Document images with source code.
☆ ☆ ☆ ☆

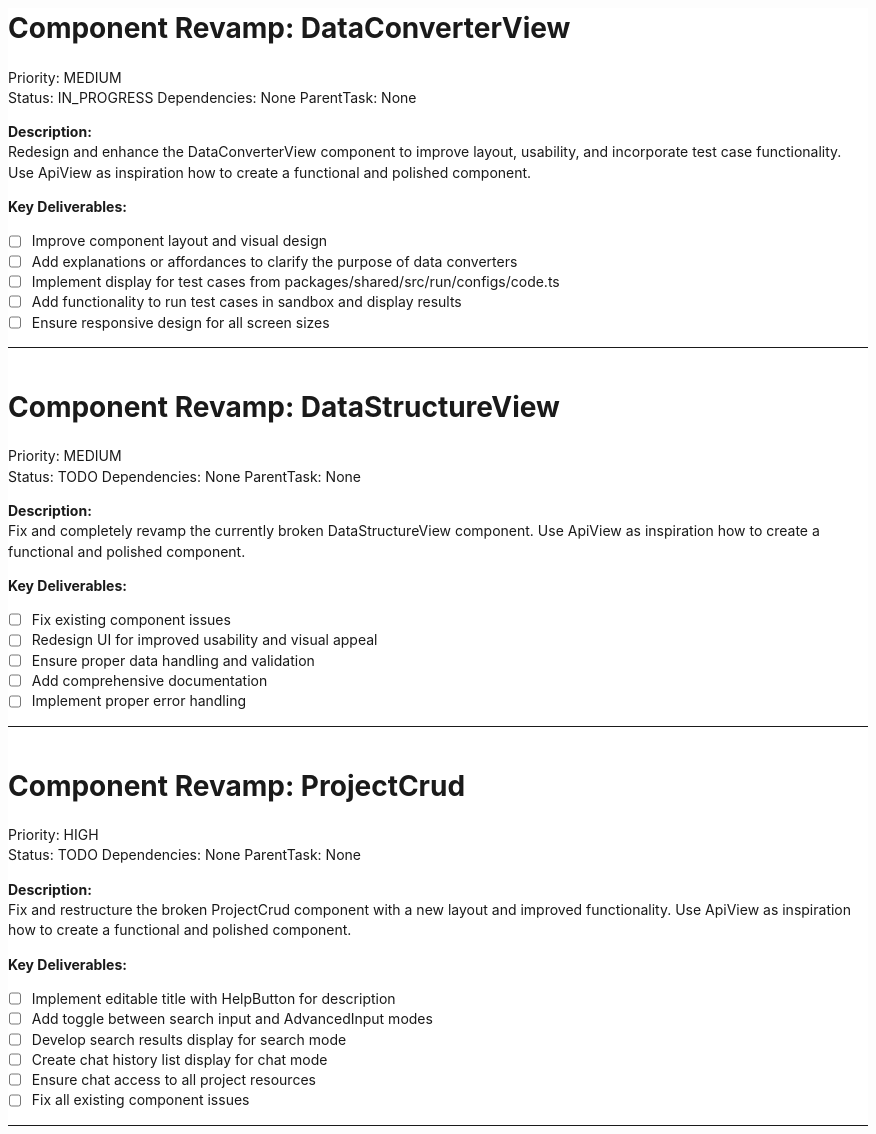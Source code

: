 
# Component Revamp: DataConverterView
Priority: MEDIUM  
Status: IN_PROGRESS
Dependencies: None
ParentTask: None

**Description:**  
Redesign and enhance the DataConverterView component to improve layout, usability, and incorporate test case functionality. Use ApiView as inspiration how to create a functional and polished component.

**Key Deliverables:**
- [ ] Improve component layout and visual design
- [ ] Add explanations or affordances to clarify the purpose of data converters
- [ ] Implement display for test cases from packages/shared/src/run/configs/code.ts
- [ ] Add functionality to run test cases in sandbox and display results
- [ ] Ensure responsive design for all screen sizes

---

# Component Revamp: DataStructureView
Priority: MEDIUM  
Status: TODO
Dependencies: None
ParentTask: None

**Description:**  
Fix and completely revamp the currently broken DataStructureView component. Use ApiView as inspiration how to create a functional and polished component.

**Key Deliverables:**
- [ ] Fix existing component issues
- [ ] Redesign UI for improved usability and visual appeal
- [ ] Ensure proper data handling and validation
- [ ] Add comprehensive documentation
- [ ] Implement proper error handling

---

# Component Revamp: ProjectCrud
Priority: HIGH  
Status: TODO
Dependencies: None
ParentTask: None

**Description:**  
Fix and restructure the broken ProjectCrud component with a new layout and improved functionality. Use ApiView as inspiration how to create a functional and polished component.

**Key Deliverables:**
- [ ] Implement editable title with HelpButton for description
- [ ] Add toggle between search input and AdvancedInput modes
- [ ] Develop search results display for search mode
- [ ] Create chat history list display for chat mode
- [ ] Ensure chat access to all project resources
- [ ] Fix all existing component issues

---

☆ ☆ ☆ ☆

Prompt. Collect from the data above every line that includes "proper".

Response.
- [ ] Ensure proper data handling and validation
- [ ] Implement proper error handling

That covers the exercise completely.